Thread (10 messages) 10 messages, 7 authors, 2013-05-28

Re: mdadm vs zfs for home server?

From: Jon Nelson <hidden>
Date: 2013-05-28 15:18:41

On Tue, May 28, 2013 at 10:00 AM, Matt Garman [off-list ref] wrote:
On Mon, May 27, 2013 at 09:02:08PM +0200, Roy Sigurd Karlsbakk wrote:
quoted
Short answer: ZFS will guarantee the data is free of errors, but
MD will give you the flexibility of moving between RAID levels and
adding drives to existing RAIDs. I have been working with ZFS with
some 400TB of storage, and I considered using it for my home
server, but chose MD because of the flexibility in there. ZFS
requires you to plan your setup. It allows you to add VDEVs, but
data isn't balanced over the VDEVs.

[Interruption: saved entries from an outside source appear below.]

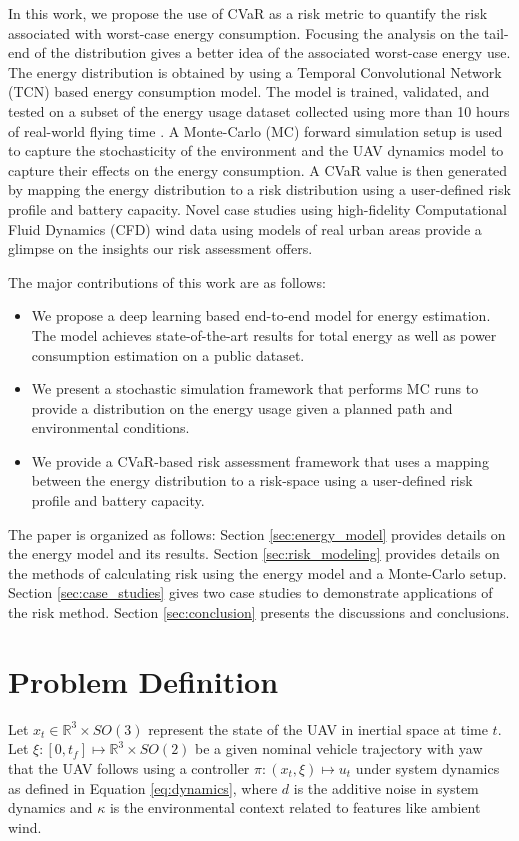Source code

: \documentclass[letterpaper, 10 pt, conference]{ieeeconf}
\begin{document}
\par In this work, we propose the use of CVaR as a risk metric to quantify the risk associated with worst-case energy consumption. Focusing the analysis on the tail-end of the distribution gives a better idea of the associated worst-case energy use. The energy distribution is obtained by using a Temporal Convolutional Network (TCN) based energy consumption model. The model is trained, validated, and tested on a subset of the energy usage dataset collected using more than 10 hours of real-world flying time \cite{rodrigues2021inflight, Rodrigues}. A Monte-Carlo (MC) forward simulation setup is used to capture the stochasticity of the environment and the UAV dynamics model to capture their effects on the energy consumption. A CVaR value is then generated by mapping the energy distribution to a risk distribution using a user-defined risk profile and battery capacity. Novel case studies using high-fidelity Computational Fluid Dynamics (CFD) wind data using models of real urban areas provide a glimpse on the insights our risk assessment offers. 

\par The major contributions of this work are as follows:
\begin{itemize}
    \item We propose a deep learning based end-to-end model for energy estimation. The model achieves state-of-the-art results for total energy as well as power consumption estimation on a public dataset.
    \item We present a stochastic simulation framework that performs MC runs to provide a distribution on the energy usage given a planned path and environmental conditions.
    \item We provide a CVaR-based risk assessment framework that uses a mapping between the energy distribution to a risk-space using a user-defined risk profile and battery capacity.  
\end{itemize}

\par The paper is organized as follows: Section \ref{sec:energy_model} provides details on the energy model and its results. Section \ref{sec:risk_modeling} provides details on the methods of calculating risk using the energy model and a Monte-Carlo setup. Section \ref{sec:case_studies} gives two case studies to demonstrate applications of the risk method. Section \ref{sec:conclusion} presents the discussions and conclusions. 


\section{Problem Definition}
\label{sec:problem}
Let ${x_t} \in \mathbb{R}^3 \times SO(3)$ represent the state of the UAV in inertial space at time $t$. Let $\xi: [0,t_f] \mapsto \mathbb{R}^3 \times SO(2)$ be a given nominal vehicle trajectory with yaw that the UAV follows using a controller $\pi:(x_t,\xi) \mapsto u_t$ under system dynamics as defined in Equation \ref{eq:dynamics}, where $d$ is the additive noise in system dynamics and $\kappa$ is the environmental context related to features like ambient wind. 
\end{document}
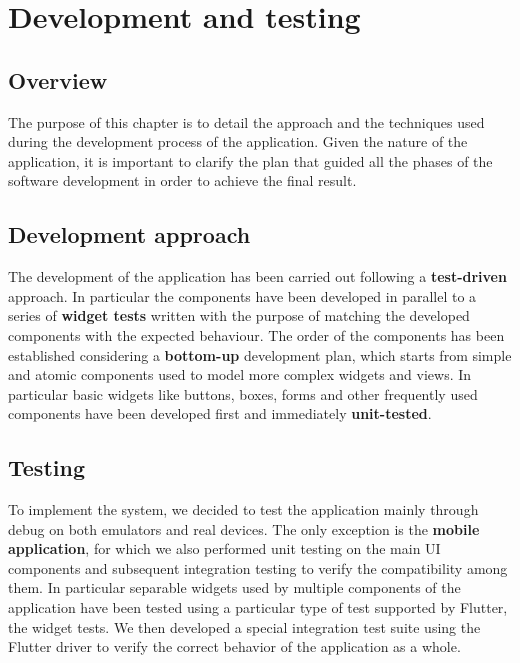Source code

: \documentclass[../../dd.tex]{subfiles}
\begin{document}
\chapter{Development and testing}
    \section{Overview}
	The purpose of this chapter is to detail the approach and the techniques used during the development process of the application. Given the nature of the application, it is important to clarify the plan that guided all the phases of the software development in order to achieve the final result.

	\section{Development approach}
    The development of the application has been carried out following a \textbf{test-driven} approach. In particular the components have been developed in parallel to a series of
	\textbf{widget tests} written with the purpose of matching the developed components with the expected behaviour. The order of the components has been established considering
	a \textbf{bottom-up} development plan, which starts from simple and atomic components used to model more complex widgets and views. In particular basic widgets like buttons, boxes,
	forms and other frequently used components have been developed first and immediately \textbf{unit-tested}.

	\section{Testing}
	To implement the system, we decided to test the application mainly through debug on both emulators and real devices. The only exception is the \textbf{mobile application}, for which we also performed unit testing on the main UI components and subsequent integration testing to verify the compatibility among them. In particular separable widgets used by multiple components of the application have been tested using a particular type of test supported by Flutter, the widget tests. We then developed a special integration test suite using the Flutter driver to verify the correct behavior of the application as a whole.
\end{document}
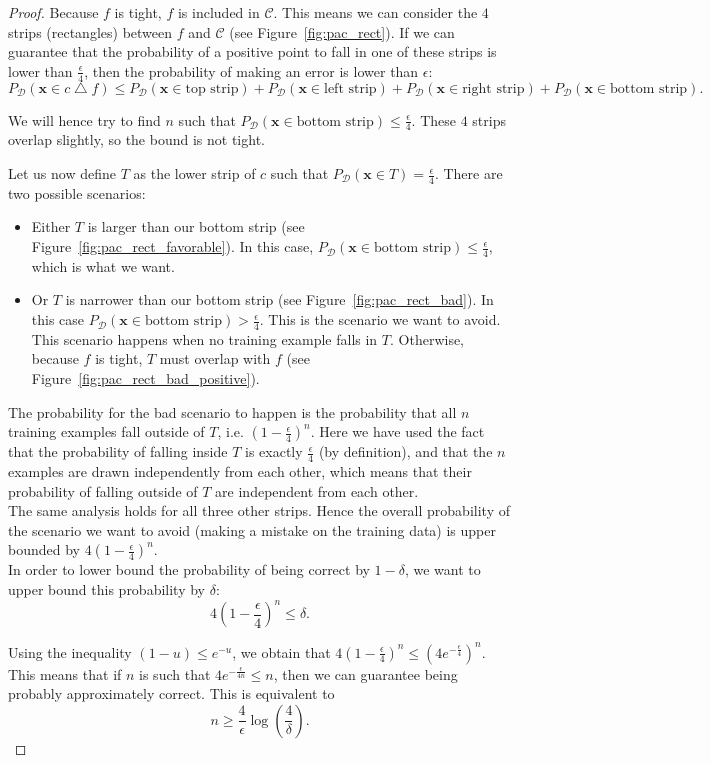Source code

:\documentclass[a4paper,12pt]{article}
\newcommand{\cc}{\mathcal{C}}
\newcommand{\dd}{\mathcal{D}}
\newcommand{\xx}{{\bm x}}
\begin{document}
\begin{proof} 
Because $f$ is tight, $f$ is included in $\cc$. This means we can consider the $4$ strips (rectangles) between $f$ and $\cc$ (see Figure~\ref{fig:pac_rect}). If we can guarantee that the probability of a positive point to fall in one of these strips is lower than $\frac{\epsilon}{4}$, then the probability of making an error is lower than $\epsilon$: 
\[
P_{\dd}(\xx \in c \bigtriangleup f) \leq  P_{\dd}(\xx \in \mbox{top strip}) +
P_{\dd}(\xx \in \mbox{left strip}) + P_{\dd}(\xx \in \mbox{right strip}) +
P_{\dd}(\xx \in \mbox{bottom strip}).
\]

We will hence try to find $n$ such that $P_{\dd}(\xx \in \mbox{bottom strip}) 
\leq \frac{\epsilon}{4}.$
These $4$ strips overlap slightly, so the bound is not tight.

Let us now define $T$ as the lower strip of $c$ such that 
$P_{\dd}(\xx \in T) = \frac{\epsilon}{4}$. There are two possible scenarios:
\begin{itemize}
\item Either $T$ is larger than our bottom strip (see Figure~\ref{fig:pac_rect_favorable}). In this case, $P_{\dd}(\xx \in \mbox{bottom strip}) \leq \frac{\epsilon}{4}$, which is what we want.
\item Or $T$ is narrower than our bottom strip (see Figure~\ref{fig:pac_rect_bad}). In this case $P_{\dd}(\xx \in \mbox{bottom strip}) > \frac{\epsilon}{4}$. This is the scenario we want to avoid. This scenario happens when no training example falls in $T$. Otherwise, because $f$ is tight, $T$ must overlap with $f$ (see Figure~\ref{fig:pac_rect_bad_positive}).
\end{itemize}

The probability for the bad scenario to happen is the probability that all $n$ training examples fall outside of $T$, i.e. 
$\left( 1 - \frac{\epsilon}{4}\right)^n$.
Here we have used the fact that the probability of falling inside $T$ is exactly $\frac{\epsilon}{4}$ (by definition), and that the $n$ examples are drawn independently from each other, which means that their probability of falling outside of $T$ are independent from each other.\\

The same analysis holds for all three other strips. Hence the overall probability of the scenario we want to avoid (making a mistake on the training data) is upper bounded by $4 \left( 1 - \frac{\epsilon}{4}\right)^n$.\\

In order to lower bound the probability of being correct by $1-\delta$, we want to upper bound this probability by $\delta$:
\[
4 \left( 1 - \frac{\epsilon}{4}\right)^n \leq \delta.
\]

Using the inequality $(1-u) \leq e^{-u}$, we obtain that $4 \left( 1 - \frac{\epsilon}{4}\right)^n \leq \left(4 e^{-\frac{\epsilon}{4}}\right)^n$. This means that if $n$ is such that $4 e^{-\frac{\epsilon}{4n}} \leq n$, then we can guarantee being probably approximately correct. This is equivalent to 
\[
n \geq \frac{4}{\epsilon} \log\left( \frac{4}{\delta} \right).
\]
\end{proof}
\end{document}

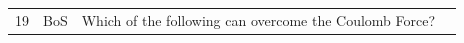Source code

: \documentclass[10pt]{article}
\begin{document}
\begin{tiny}
\begin{longtable}{|r|p{0.375in}|p{1.275in}|p{3.5in}|}
19 &          BoS &                                                                                                                                                                                                                           Which of the following can overcome the Coulomb Force? &                                                                                                                                                                                                                                                                                                                                                                                                                                                                                                                                                                                                                                                                                                                                                                                                                                                                                                                                                                                                                                                                                                                                                                                                                                                                                                                                                                                                                                                                                                                                                                                                                                                                                                                                                                                                                                                                                                                                                                                                                                                                                                                                                                                                                                                                                                                                                                                                                                                                                                                                                                                                                                                                                                                                                                                                                                                                                                                                                                                                                                                                                               
\end{longtable}
\end{tiny}
\end{document}
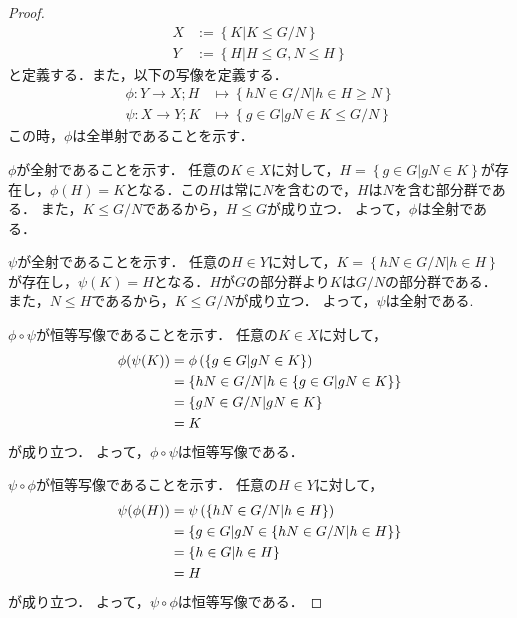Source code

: \begin{proof}

    \begin{align}
        X&:=\left\{ K | K \leq  G/N\right\} \\
        Y&:=\left\{ H | H\leq  G , N \leq   H \right\}
    \end{align}
    と定義する．また，以下の写像を定義する．
    \begin{align}
        \phi : Y \to X;H &\mapsto \left\{hN \in G/N | h \in H \geq  N\right\} \\
        \psi : X \to Y;K &\mapsto \left\{g\in G | gN \in K \leq  G/N \right\}
    \end{align}
    この時，$\phi$は全単射であることを示す．

    $\phi$が全射であることを示す．
    任意の$K\in X$に対して，$H=\left\{g\in G | gN \in K\right\}$が存在し，$\phi(H)=K$となる．この$H$は常に$N$を含むので，$H$は$N$を含む部分群である．
    また，$K\leq G/N$であるから，$H\leq G$が成り立つ．
    よって，$\phi$は全射である．

    $\psi$が全射であることを示す．
    任意の$H\in Y$に対して，$K=\left\{hN \in G/N | h \in H\right\}$が存在し，$\psi(K)=H$となる．$H$が$G$の部分群より$K$は$G/N$の部分群である．
    また，$N\leq H$であるから，$K\leq G/N$が成り立つ．
    よって，$\psi$は全射である.

    $\phi\circ\psi$が恒等写像であることを示す．
    任意の$K\in X$に対して，
    \begin{align}
        \phi(\psi(K)) &= \phi\left(\left\{g\in G | gN \in K\right\}\right) \notag\\
        &= \left\{hN \in G/N | h \in \left\{g\in G | gN \in K\right\}\right\} \notag\\
        &= \left\{gN \in G/N | gN \in K\right\} \notag\\
        &= K \notag
    \end{align}
    が成り立つ．
    よって，$\phi\circ\psi$は恒等写像である．

    $\psi\circ\phi$が恒等写像であることを示す．
    任意の$H\in Y$に対して，
    \begin{align}
        \psi(\phi(H)) &= \psi\left(\left\{hN \in G/N | h \in H\right\}\right) \notag\\
        &= \left\{g\in G | gN \in \left\{hN \in G/N | h \in H\right\}\right\} \notag\\
        &= \left\{h \in G | h \in H\right\} \notag\\
        &= H \notag
    \end{align}
    が成り立つ．
    よって，$\psi\circ\phi$は恒等写像である．


\end{proof}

That will required block
pointer rewrite, something that's been talked about for at least
four years, but yet hasn't surfaced.

In the raid-10 case, does Linux MD automatically "reblance" the
data?  I could be wrong, but my understanding is that it will let
you grow the array, but in the same way that ZFS would (for raid10
anyway): the extra space is there, but not striped across the
original disks.
IIRC, as of March or so of last year (2012), kernels gained the
ability to grow MD RAID10 arrays *provided* they are not using the
"far" offset layout (sadly, my favorite).